POLICOM's latest annual economic strength rankings have Columbus just outside the top 10 micropolitan statistical areas in the United States. 


Columbus was ranked 11th out of 536 areas with populations between 10,000 and 50,000 in the condition of its economy. That is an all-time high and represents 10 consecutive years of improvements in the rankings. Columbus is first in the state in the rankings. Last year, Columbus was ranked 24th. It was ranked 374th in 2004. 


Starkville's ranking fell slightly from 190th last year to 195th in 2014.  


West Point, whose ranking was 406th last year, is no longer considered a micropolitan statistical area, but the study reports there are 40 fewer micropolitan areas in the country than there were in 2013. Golden Triangle Development LINK CEO Joe Max Higgins said he expects West Point to be back on the list after operations begin at Yokohama Tire Company's plant in 2015. 


"West Point lost its micro status, due in part to commuting patterns," Higgins said. "Yokohama should correct this and when they come back I would expect improvement in their ranking." 


Columbus' ranking was highest in the state in micropolitan areas with the next closest two being Oxford (14th) and Tupelo (32nd). 


POLICOM, a Florida-based research firm, ranks cities based on 20-year trends in growth rates, consistency, industry averages and other factors. The rankings help POLICOM study the characteristics of strong and weak economies and what causes an area to grow or decline while offering solutions for improvement. 


POLICOM CEO William Fruth was recently paid $50,000 to conduct a comprehensive economic and community development study for the Golden Triangle Area as a whole and individually for Columbus, Starkville and West Point.
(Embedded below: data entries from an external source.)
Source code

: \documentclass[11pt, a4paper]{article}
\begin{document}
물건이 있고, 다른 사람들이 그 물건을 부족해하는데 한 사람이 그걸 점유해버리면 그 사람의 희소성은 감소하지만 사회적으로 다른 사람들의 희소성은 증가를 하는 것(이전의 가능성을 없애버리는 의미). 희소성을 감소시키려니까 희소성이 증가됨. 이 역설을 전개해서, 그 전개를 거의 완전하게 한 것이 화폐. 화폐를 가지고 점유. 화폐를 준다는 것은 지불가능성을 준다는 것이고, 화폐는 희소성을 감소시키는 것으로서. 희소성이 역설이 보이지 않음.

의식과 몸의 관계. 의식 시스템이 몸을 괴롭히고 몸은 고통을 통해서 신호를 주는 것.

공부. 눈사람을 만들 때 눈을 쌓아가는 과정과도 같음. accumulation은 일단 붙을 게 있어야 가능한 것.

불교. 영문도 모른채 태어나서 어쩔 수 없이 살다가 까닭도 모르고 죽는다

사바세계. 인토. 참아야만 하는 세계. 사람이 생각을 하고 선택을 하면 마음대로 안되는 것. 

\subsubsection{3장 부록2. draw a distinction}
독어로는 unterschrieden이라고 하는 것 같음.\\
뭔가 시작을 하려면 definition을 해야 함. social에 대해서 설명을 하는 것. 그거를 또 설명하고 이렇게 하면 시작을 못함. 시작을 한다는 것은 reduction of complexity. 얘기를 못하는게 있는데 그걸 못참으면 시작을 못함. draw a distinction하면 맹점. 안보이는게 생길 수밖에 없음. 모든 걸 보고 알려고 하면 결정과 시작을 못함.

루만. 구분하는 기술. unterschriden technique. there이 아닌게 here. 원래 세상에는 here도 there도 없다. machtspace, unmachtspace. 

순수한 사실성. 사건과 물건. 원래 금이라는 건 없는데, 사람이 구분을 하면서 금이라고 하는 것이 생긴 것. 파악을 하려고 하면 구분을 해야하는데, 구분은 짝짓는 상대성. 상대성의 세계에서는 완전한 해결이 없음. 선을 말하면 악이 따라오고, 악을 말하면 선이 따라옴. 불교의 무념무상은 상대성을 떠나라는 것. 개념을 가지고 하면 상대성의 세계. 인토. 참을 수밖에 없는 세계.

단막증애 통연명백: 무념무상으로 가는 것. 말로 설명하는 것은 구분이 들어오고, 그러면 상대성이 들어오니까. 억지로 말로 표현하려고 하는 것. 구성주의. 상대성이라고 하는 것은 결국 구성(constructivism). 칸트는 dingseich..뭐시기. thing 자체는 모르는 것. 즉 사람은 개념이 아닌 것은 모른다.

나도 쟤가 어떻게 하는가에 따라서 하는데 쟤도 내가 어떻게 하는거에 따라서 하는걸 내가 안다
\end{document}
The LINK paid half of that amount, while the remainder was underwritten by C-Spire, which agreed to a deal to locate a $20 million data center in the Thad Cochran research park at Mississippi State University.  


In that report, Fruth said the Golden Triangle had the potential to become one of the most dynamic small-area economies in the U.S. if the three major cities were prepared to invest in workforce training efforts, research and expansion projects.